* Activity: Every line containing the word "直接做切分处理" is to be copied from the data below.

*** Block opens ***

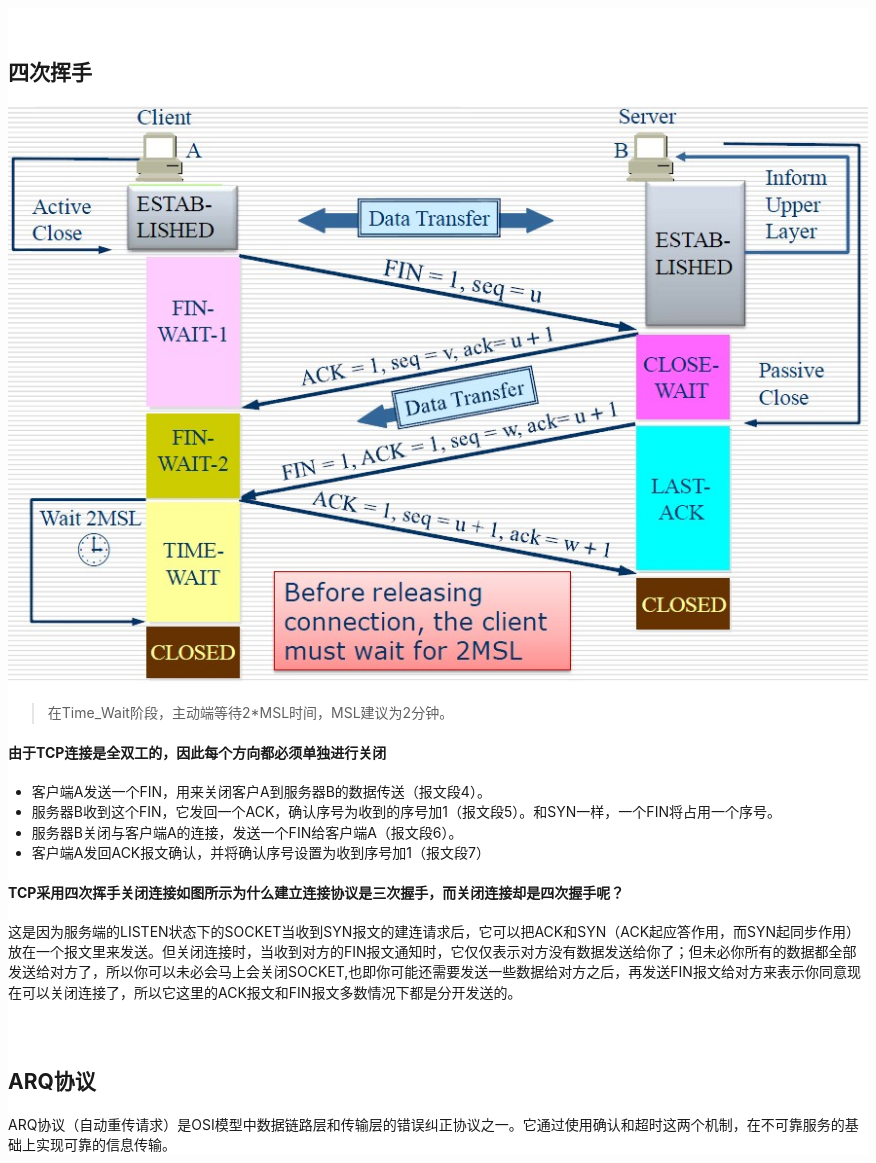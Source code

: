 &nbsp;

## 四次挥手
![](../assets/vendor/tcp_finish.jpg)
> 在Time_Wait阶段，主动端等待2*MSL时间，MSL建议为2分钟。

#### 由于TCP连接是全双工的，因此每个方向都必须单独进行关闭
- 客户端A发送一个FIN，用来关闭客户A到服务器B的数据传送（报文段4）。
- 服务器B收到这个FIN，它发回一个ACK，确认序号为收到的序号加1（报文段5）。和SYN一样，一个FIN将占用一个序号。
- 服务器B关闭与客户端A的连接，发送一个FIN给客户端A（报文段6）。
- 客户端A发回ACK报文确认，并将确认序号设置为收到序号加1（报文段7）

#### TCP采用四次挥手关闭连接如图所示为什么建立连接协议是三次握手，而关闭连接却是四次握手呢？
这是因为服务端的LISTEN状态下的SOCKET当收到SYN报文的建连请求后，它可以把ACK和SYN（ACK起应答作用，而SYN起同步作用）放在一个报文里来发送。但关闭连接时，当收到对方的FIN报文通知时，它仅仅表示对方没有数据发送给你了；但未必你所有的数据都全部发送给对方了，所以你可以未必会马上会关闭SOCKET,也即你可能还需要发送一些数据给对方之后，再发送FIN报文给对方来表示你同意现在可以关闭连接了，所以它这里的ACK报文和FIN报文多数情况下都是分开发送的。

&nbsp;

## ARQ协议
ARQ协议（自动重传请求）是OSI模型中数据链路层和传输层的错误纠正协议之一。它通过使用确认和超时这两个机制，在不可靠服务的基础上实现可靠的信息传输。
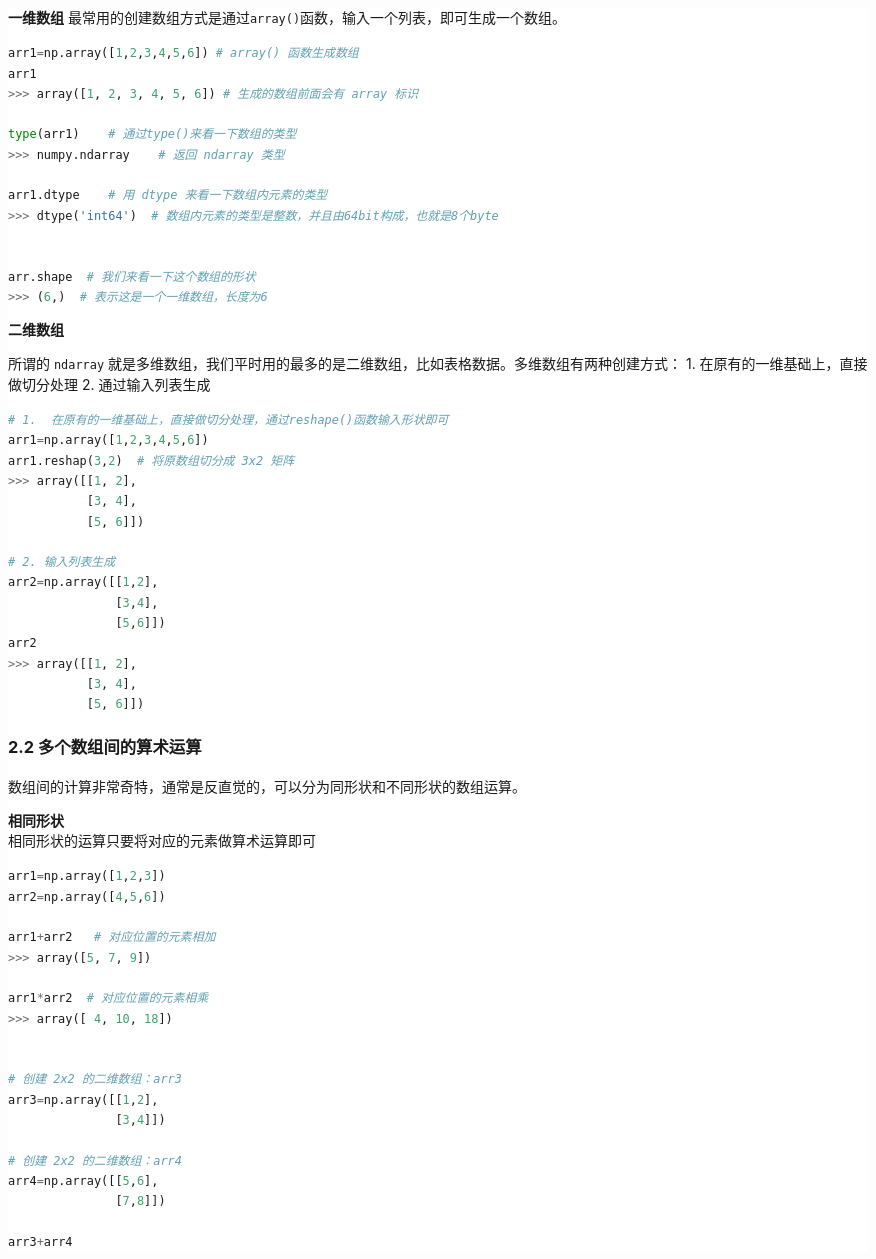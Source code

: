 **一维数组** 最常用的创建数组方式是通过`array()`函数，输入一个列表，即可生成一个数组。

```python
arr1=np.array([1,2,3,4,5,6]) # array() 函数生成数组
arr1
>>> array([1, 2, 3, 4, 5, 6]) # 生成的数组前面会有 array 标识

type(arr1)    # 通过type()来看一下数组的类型
>>> numpy.ndarray    # 返回 ndarray 类型

arr1.dtype    # 用 dtype 来看一下数组内元素的类型 
>>> dtype('int64')  # 数组内元素的类型是整数，并且由64bit构成，也就是8个byte


arr.shape  # 我们来看一下这个数组的形状
>>> (6,)  # 表示这是一个一维数组，长度为6
```

**二维数组**

所谓的 `ndarray` 就是多维数组，我们平时用的最多的是二维数组，比如表格数据。多维数组有两种创建方式： 1. 在原有的一维基础上，直接做切分处理 2. 通过输入列表生成

```python
# 1.  在原有的一维基础上，直接做切分处理，通过reshape()函数输入形状即可
arr1=np.array([1,2,3,4,5,6])
arr1.reshap(3,2)  # 将原数组切分成 3x2 矩阵
>>> array([[1, 2],
           [3, 4],
           [5, 6]])

# 2. 输入列表生成
arr2=np.array([[1,2],
               [3,4],
               [5,6]])
arr2
>>> array([[1, 2],
           [3, 4],
           [5, 6]])
```

### 2.2 多个数组间的算术运算

数组间的计算非常奇特，通常是反直觉的，可以分为同形状和不同形状的数组运算。

**相同形状**   
相同形状的运算只要将对应的元素做算术运算即可

```python
arr1=np.array([1,2,3])
arr2=np.array([4,5,6])

arr1+arr2   # 对应位置的元素相加
>>> array([5, 7, 9])    

arr1*arr2  # 对应位置的元素相乘
>>> array([ 4, 10, 18])


# 创建 2x2 的二维数组：arr3
arr3=np.array([[1,2],
               [3,4]])

# 创建 2x2 的二维数组：arr4               
arr4=np.array([[5,6],
               [7,8]])

arr3+arr4
```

*** Block closes ***

* Result of the task:
所谓的 `ndarray` 就是多维数组，我们平时用的最多的是二维数组，比如表格数据。多维数组有两种创建方式： 1. 在原有的一维基础上，直接做切分处理 2. 通过输入列表生成
# 1.  在原有的一维基础上，直接做切分处理，通过reshape()函数输入形状即可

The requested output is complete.